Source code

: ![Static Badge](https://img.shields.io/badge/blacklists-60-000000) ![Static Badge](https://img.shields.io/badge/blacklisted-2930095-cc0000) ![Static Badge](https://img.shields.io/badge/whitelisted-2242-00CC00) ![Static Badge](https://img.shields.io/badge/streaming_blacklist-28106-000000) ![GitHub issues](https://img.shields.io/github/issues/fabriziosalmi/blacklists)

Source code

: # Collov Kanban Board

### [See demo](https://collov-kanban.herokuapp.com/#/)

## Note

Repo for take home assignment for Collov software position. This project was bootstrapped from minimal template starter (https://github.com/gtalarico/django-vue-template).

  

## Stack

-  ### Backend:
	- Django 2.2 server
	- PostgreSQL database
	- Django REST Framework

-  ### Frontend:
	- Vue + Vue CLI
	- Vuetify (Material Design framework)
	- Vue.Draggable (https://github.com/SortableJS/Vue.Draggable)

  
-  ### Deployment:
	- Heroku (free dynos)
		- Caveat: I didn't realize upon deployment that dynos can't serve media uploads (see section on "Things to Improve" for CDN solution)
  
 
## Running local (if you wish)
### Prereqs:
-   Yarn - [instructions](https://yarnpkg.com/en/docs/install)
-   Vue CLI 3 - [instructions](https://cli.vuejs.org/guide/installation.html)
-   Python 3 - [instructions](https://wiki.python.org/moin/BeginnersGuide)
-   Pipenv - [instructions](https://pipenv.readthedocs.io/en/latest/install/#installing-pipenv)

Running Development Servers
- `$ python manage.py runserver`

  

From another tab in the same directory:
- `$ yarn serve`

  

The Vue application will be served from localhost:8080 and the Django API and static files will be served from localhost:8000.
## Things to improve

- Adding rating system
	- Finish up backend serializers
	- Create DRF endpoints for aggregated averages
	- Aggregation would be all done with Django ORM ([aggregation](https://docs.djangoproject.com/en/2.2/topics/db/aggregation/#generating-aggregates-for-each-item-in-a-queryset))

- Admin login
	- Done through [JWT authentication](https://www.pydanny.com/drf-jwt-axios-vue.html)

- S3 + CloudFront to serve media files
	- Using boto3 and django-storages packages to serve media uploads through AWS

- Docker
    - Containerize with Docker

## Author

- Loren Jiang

====

Task to complete
Go to the line with "- Heroku (free dynos)" and set down that line and every line after it, through the end of the material above, word for word.

Solution
	- Heroku (free dynos)
		- Caveat: I didn't realize upon deployment that dynos can't serve media uploads (see section on "Things to Improve" for CDN solution)
  
 
## Running local (if you wish)
### Prereqs:
-   Yarn - [instructions](https://yarnpkg.com/en/docs/install)
-   Vue CLI 3 - [instructions](https://cli.vuejs.org/guide/installation.html)
-   Python 3 - [instructions](https://wiki.python.org/moin/BeginnersGuide)
-   Pipenv - [instructions](https://pipenv.readthedocs.io/en/latest/install/#installing-pipenv)

Running Development Servers
- `$ python manage.py runserver`

  

From another tab in the same directory:
- `$ yarn serve`

  

The Vue application will be served from localhost:8080 and the Django API and static files will be served from localhost:8000.
## Things to improve

- Adding rating system
	- Finish up backend serializers
	- Create DRF endpoints for aggregated averages
	- Aggregation would be all done with Django ORM ([aggregation](https://docs.djangoproject.com/en/2.2/topics/db/aggregation/#generating-aggregates-for-each-item-in-a-queryset))

- Admin login
	- Done through [JWT authentication](https://www.pydanny.com/drf-jwt-axios-vue.html)

- S3 + CloudFront to serve media files
	- Using boto3 and django-storages packages to serve media uploads through AWS

- Docker
    - Containerize with Docker

## Author

- Loren Jiang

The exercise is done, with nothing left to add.